Un mesonero se acerca para entregarnos el menú. Los precios de los platos los escandalizan. Incluso, me escandalizan a mí, que vivo a diario esta hiperinflación. Pero, como ellos se fueron antes de que Chávez le quitara los tres ceros a la moneda, les parece un horror que una limonada frappé, con un chorrito de granadina, cueste lo que antes hubiera costado un moderno televisor. Se apresuran a pedir un plato para los dos.

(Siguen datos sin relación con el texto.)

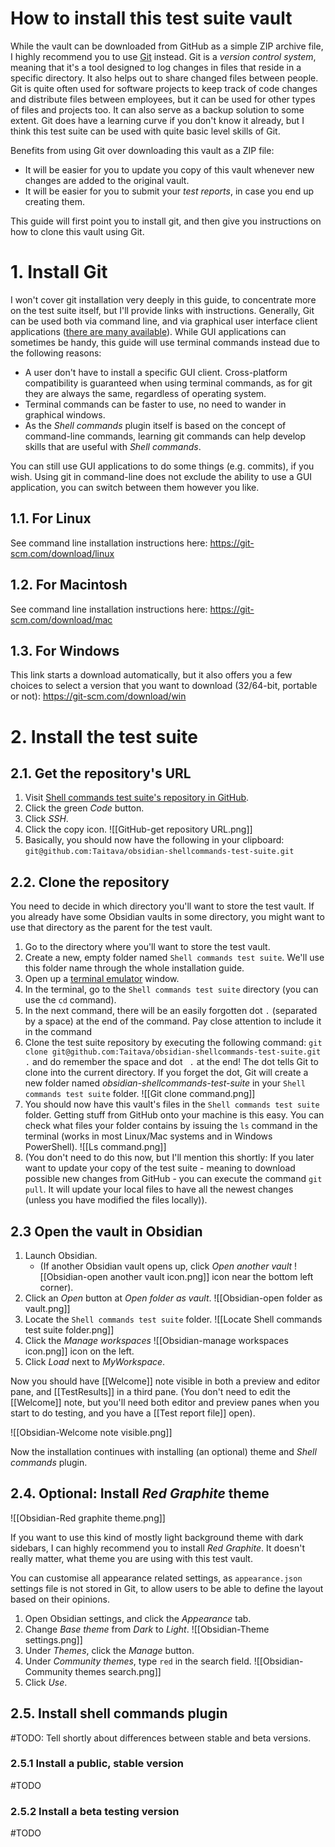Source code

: # How to install this test suite vault
While the vault can be downloaded from GitHub as a simple ZIP archive file, I highly recommend you to use [Git](https://git-scm.com) instead. Git is a *version control system*, meaning that it's a tool designed to log changes in files that reside in a specific directory. It also helps out to share changed files between people. Git is quite often used for software projects to keep track of code changes and distribute files between employees, but it can be used for other types of files and projects too. It can also serve as a backup solution to some extent. Git does have a learning curve if you don't know it already, but I think this test suite can be used with quite basic level skills of Git.

Benefits from using Git over downloading this vault as a ZIP file:
- It will be easier for you to update you copy of this vault whenever new changes are added to the original vault.
- It will be easier for you to submit your *test reports*, in case you end up creating them.

This guide will first point you to install git, and then give you instructions on how to clone this vault using Git.

# 1. Install Git
I won't cover git installation very deeply in this guide, to concentrate more on the test suite itself, but I'll provide links with instructions. Generally, Git can be used both via command line, and via graphical user interface client applications ([there are many available](https://git-scm.com/downloads/guis)). While GUI applications can sometimes be handy, this guide will use terminal commands instead due to the following reasons:
 - A user don't have to install a specific GUI client. Cross-platform compatibility is guaranteed when using terminal commands, as for git they are always the same, regardless of operating system.
 - Terminal commands can be faster to use, no need to wander in graphical windows.
 - As the *Shell commands* plugin itself is based on the concept of command-line commands, learning git commands can help develop skills that are useful with *Shell commands*.

You can still use GUI applications to do some things (e.g. commits), if you wish. Using git in command-line does not exclude the ability to use a GUI application, you can switch between them however you like.

## 1.1. For Linux
See command line installation instructions here: https://git-scm.com/download/linux

## 1.2. For Macintosh
See command line installation instructions here: https://git-scm.com/download/mac

## 1.3. For Windows
This link starts a download automatically, but it also offers you a few choices to select a version that you want to download (32/64-bit, portable or not): https://git-scm.com/download/win

# 2. Install the test suite
## 2.1. Get the repository's URL
1. Visit [Shell commands test suite's repository in GitHub](https://github.com/Taitava/obsidian-shellcommands-test-suite).
2. Click the green *Code* button.
3. Click *SSH*.
4. Click the copy icon.
	![[GitHub-get repository URL.png]]
5. Basically, you should now have the following in your clipboard: `git@github.com:Taitava/obsidian-shellcommands-test-suite.git`

## 2.2. Clone the repository
You need to decide in which directory you'll want to store the test vault. If you already have some Obsidian vaults in some directory, you might want to use that directory as the parent for the test vault.
1. Go to the directory where you'll want to store the test vault.
2. Create a new, empty folder named `Shell commands test suite`. We'll use this folder name through the whole installation guide.
3. Open up a [terminal emulator](https://en.wikipedia.org/wiki/Terminal_emulator) window.
4. In the terminal, go to the `Shell commands test suite` directory (you can use the `cd` command).
5. In the next command, there will be an easily forgotten dot `.` (separated by a space) at the end of the command. Pay close attention to include it in the command
6. Clone the test suite repository by executing the following command: `git clone git@github.com:Taitava/obsidian-shellcommands-test-suite.git .` and do remember the space and dot ` .` at the end! The dot tells Git to clone into the current directory. If you forget the dot, Git will create a new folder named *obsidian-shellcommands-test-suite* in your `Shell commands test suite` folder.
	![[Git clone command.png]]
7. You should now have this vault's files in the `Shell commands test suite` folder. Getting stuff from GitHub onto your machine is this easy. You can check what files your folder contains by issuing the `ls` command in the terminal (works in most Linux/Mac systems and in Windows PowerShell).
	![[Ls command.png]]
1. (You don't need to do this now, but I'll mention this shortly: If you later want to update your copy of the test suite - meaning to download possible new changes from GitHub - you can execute the command `git pull`. It will update your local files to have all the newest changes (unless you have modified the files locally)).

## 2.3 Open the vault in Obsidian
1. Launch Obsidian.
	- (If another Obsidian vault opens up, click *Open another vault* ![[Obsidian-open another vault icon.png]] icon near the bottom left corner).
2. Click an *Open* button at *Open folder as vault*.
	![[Obsidian-open folder as vault.png]]
3. Locate the `Shell commands test suite` folder.
	![[Locate Shell commands test suite folder.png]]
4. Click the *Manage workspaces* ![[Obsidian-manage workspaces icon.png]] icon on the left.
5. Click *Load* next to *MyWorkspace*.

Now you should have [[Welcome]] note visible in both a preview and editor pane, and [[TestResults]] in a third pane. (You don't need to edit the [[Welcome]] note, but you'll need both editor and preview panes when you start to do testing, and you have a [[Test report file]] open).

![[Obsidian-Welcome note visible.png]]

Now the installation continues with installing (an optional) theme and *Shell commands* plugin.

## 2.4. Optional: Install *Red Graphite* theme

![[Obsidian-Red graphite theme.png]]

If you want to use this kind of mostly light background theme with dark sidebars, I can highly recommend you to install *Red Graphite*. It doesn't really matter, what theme you are using with this test vault. 

You can customise all appearance related settings, as `appearance.json` settings file is not stored in Git, to allow users to be able to define the layout based on their opinions.

1. Open Obsidian settings, and click the *Appearance* tab.
2. Change *Base theme* from *Dark* to *Light*.
	![[Obsidian-Theme settings.png]]
3. Under *Themes*, click the *Manage* button.
4. Under *Community themes*, type `red` in the search field.
	![[Obsidian-Community themes search.png]]
5. Click *Use*.

## 2.5. Install shell commands plugin
#TODO: Tell shortly about differences between stable and beta versions.
### 2.5.1 Install a public, stable version
#TODO

### 2.5.2 Install a beta testing version
#TODO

El mesonero sonríe con el desgano de quien sabe que la propina que le daremos al final, su mayor aliciente, le alcanzará solo para pagar el pasaje de regreso a los Valles del Tuy.

“Cuando estábamos en Miami, sin decirle nuestra intención a nuestro hijo, Nina y yo hablamos de vender algunas cosas; pero, quedarnos aquí en el país. Sin importar hasta dónde hemos llegado con lo de la ciudadanía americana. Nos ha costado desprendernos de Venezuela. Llevamos algunos años en Estados Unidos; pero, el norte es como la canción: una quimera. Los hijos se americanizan de tal manera que, a veces, nos sentimos un estorbo. Un estorbo que se acentuó cuando Cadivi no nos mandó más la pensión. Ahí la situación se agravó. Así que les dijimos que vendríamos a vender el apartamento, a buscar los álbumes de fotos, prometimos que no saldríamos de noche y que regresaríamos apenas consiguiésemos un comprador. Pero, nos golpeó la pobreza que nos recibió. Echamos números y, sumando las pensiones del Seguro Social, no podríamos cubrir nuestras necesidades, las más básicas. En menos de un año, nosotros también seríamos unos mendigos. Estamos entrampados. No nos sentimos americanos; pero, tampoco, reconocemos el país que dejamos hace 10 años. Somos unos viejos, y no sabemos a dónde pertenecemos. ¡Qué tristeza, Mingo! Estamos huérfanos de país”.